« On était la nuit du 3 au 4 juin 2005. Éclairs, tonnerre, torrents d’eau… », note Paul Bertemes en ouverture du catalogue publié à l’occasion de cette rétrospective de Jeannot Bewing. Pour préciser aussitôt que c’est justement une nuit pareille qui convenait à notre artiste. Voilà dix ans déjà qu’il est mort. Grand temps de ne plus faire durer ce que pour les écrivains, pourquoi pas pour d’autres, on appelle le purgatoire. À Tétange, on s’emploie à l’en sortir. Tétange, immédiatement vient à l’esprit le nom d’un autre artiste, lui y a vécu, travaillé, homme de la sidérurgie comme Jeannot Bewing, Emile Kirscht, décédé en octobre 1994, plus de vingt ans déjà. Et personne n’a encore bougé au Marché-aux-poissons.

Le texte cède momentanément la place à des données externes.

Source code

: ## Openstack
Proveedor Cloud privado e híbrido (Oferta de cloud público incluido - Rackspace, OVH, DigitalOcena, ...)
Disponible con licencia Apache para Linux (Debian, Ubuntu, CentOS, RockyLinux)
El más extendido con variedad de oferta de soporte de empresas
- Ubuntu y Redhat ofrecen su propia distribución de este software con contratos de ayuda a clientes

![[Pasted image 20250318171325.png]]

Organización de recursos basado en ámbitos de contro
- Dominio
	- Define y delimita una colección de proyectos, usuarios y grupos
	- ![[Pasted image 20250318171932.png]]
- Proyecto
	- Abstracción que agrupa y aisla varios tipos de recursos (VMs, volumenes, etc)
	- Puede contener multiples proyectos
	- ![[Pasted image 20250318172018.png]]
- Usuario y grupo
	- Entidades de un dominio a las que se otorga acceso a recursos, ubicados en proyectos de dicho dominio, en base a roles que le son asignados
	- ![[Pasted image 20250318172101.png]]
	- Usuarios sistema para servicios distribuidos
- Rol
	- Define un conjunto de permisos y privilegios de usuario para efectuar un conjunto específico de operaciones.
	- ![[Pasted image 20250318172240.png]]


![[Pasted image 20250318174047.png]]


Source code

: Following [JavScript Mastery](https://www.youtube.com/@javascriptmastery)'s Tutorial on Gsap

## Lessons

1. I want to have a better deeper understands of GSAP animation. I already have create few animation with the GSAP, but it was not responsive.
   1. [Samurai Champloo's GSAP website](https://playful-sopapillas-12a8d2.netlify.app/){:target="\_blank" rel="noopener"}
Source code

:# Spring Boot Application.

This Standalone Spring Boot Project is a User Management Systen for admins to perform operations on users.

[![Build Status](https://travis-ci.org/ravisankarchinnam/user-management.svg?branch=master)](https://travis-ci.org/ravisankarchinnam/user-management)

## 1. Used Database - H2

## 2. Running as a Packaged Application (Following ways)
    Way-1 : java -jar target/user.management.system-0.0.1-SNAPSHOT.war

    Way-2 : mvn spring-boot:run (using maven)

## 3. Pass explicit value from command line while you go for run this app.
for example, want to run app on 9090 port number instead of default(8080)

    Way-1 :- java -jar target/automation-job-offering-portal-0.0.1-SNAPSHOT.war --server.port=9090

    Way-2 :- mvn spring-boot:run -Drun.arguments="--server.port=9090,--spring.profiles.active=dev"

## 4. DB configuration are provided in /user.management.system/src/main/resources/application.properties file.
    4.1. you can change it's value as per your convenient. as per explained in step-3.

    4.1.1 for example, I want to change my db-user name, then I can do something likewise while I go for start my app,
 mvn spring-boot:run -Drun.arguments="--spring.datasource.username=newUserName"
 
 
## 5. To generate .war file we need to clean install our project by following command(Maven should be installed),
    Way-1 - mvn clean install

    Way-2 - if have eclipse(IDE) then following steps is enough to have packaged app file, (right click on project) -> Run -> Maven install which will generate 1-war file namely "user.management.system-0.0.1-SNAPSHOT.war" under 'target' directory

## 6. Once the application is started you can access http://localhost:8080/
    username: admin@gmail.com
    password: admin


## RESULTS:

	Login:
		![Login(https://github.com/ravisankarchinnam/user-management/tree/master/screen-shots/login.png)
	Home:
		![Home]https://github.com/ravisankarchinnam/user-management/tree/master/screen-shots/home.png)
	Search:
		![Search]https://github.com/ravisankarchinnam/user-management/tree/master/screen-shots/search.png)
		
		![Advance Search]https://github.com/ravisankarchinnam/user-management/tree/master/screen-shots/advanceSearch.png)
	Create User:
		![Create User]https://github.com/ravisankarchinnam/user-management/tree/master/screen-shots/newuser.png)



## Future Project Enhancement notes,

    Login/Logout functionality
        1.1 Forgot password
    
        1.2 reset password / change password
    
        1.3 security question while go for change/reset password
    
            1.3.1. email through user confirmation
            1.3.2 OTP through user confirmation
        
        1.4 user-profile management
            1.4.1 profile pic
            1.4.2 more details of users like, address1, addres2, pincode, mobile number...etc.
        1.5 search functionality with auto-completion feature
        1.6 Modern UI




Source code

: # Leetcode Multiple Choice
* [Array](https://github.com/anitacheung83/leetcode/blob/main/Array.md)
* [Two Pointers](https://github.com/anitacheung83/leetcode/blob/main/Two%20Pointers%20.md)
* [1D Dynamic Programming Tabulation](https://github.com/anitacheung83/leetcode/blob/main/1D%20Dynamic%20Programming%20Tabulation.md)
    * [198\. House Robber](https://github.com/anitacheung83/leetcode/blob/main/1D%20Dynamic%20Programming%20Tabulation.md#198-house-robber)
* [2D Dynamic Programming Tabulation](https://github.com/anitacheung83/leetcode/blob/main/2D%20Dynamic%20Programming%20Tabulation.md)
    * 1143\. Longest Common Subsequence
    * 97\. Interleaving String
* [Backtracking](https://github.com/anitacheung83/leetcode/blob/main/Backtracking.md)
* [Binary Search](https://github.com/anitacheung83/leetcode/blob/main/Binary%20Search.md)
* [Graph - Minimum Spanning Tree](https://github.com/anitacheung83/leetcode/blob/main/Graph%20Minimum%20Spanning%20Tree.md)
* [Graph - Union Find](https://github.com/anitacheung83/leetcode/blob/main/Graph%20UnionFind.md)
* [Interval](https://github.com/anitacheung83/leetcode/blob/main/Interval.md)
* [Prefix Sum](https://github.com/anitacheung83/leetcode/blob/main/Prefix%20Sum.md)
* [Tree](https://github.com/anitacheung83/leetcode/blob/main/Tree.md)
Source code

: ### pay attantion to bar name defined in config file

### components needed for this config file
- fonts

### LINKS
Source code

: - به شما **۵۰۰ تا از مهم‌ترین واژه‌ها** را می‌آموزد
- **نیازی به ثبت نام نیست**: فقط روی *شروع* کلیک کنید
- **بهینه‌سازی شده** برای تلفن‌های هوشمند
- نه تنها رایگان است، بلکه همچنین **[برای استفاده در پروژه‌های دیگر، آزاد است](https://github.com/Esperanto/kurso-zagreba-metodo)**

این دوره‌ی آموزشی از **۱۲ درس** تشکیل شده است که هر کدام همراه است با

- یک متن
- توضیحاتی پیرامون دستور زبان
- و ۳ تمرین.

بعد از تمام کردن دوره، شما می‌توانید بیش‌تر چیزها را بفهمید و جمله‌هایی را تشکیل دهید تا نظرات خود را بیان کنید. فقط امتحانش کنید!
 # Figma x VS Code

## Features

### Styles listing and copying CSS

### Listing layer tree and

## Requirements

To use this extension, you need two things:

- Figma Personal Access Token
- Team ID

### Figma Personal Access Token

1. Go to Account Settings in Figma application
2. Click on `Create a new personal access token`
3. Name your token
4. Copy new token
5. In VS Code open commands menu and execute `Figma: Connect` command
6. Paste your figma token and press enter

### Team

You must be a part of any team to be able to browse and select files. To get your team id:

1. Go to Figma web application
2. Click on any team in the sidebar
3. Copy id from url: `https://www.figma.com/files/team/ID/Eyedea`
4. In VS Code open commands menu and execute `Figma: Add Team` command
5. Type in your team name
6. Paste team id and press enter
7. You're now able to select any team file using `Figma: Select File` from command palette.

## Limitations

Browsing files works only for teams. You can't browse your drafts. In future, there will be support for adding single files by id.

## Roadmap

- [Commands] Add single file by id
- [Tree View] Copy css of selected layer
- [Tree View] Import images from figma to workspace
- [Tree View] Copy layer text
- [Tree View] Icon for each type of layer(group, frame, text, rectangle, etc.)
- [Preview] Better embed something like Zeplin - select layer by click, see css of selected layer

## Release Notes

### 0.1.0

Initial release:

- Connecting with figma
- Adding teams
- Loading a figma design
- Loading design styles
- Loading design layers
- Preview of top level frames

Retour à la Schungfabrik Tétange, et même si le lieu n’est pas fait pour accueillir une exposition de sculptures, une exposition quelconque, il faut saluer l’initiative. Et le déploiement de toutes ces œuvres, sculptures de petite ou moyenne taille, stèles plus grandes, et puis le visiteur verra où se rendre pour découvrir telles œuvres monumentales, à Bonnevoie, au Limpertsberg, au Kirchberg, à Dudelange, et à son entrée dans la commune, à Kayl plus exactement, au milieu du carrefour giratoire, il aura eu un premier exemple de la manière et de l’art de Jeannot Bewing, à une hauteur peu habituelle.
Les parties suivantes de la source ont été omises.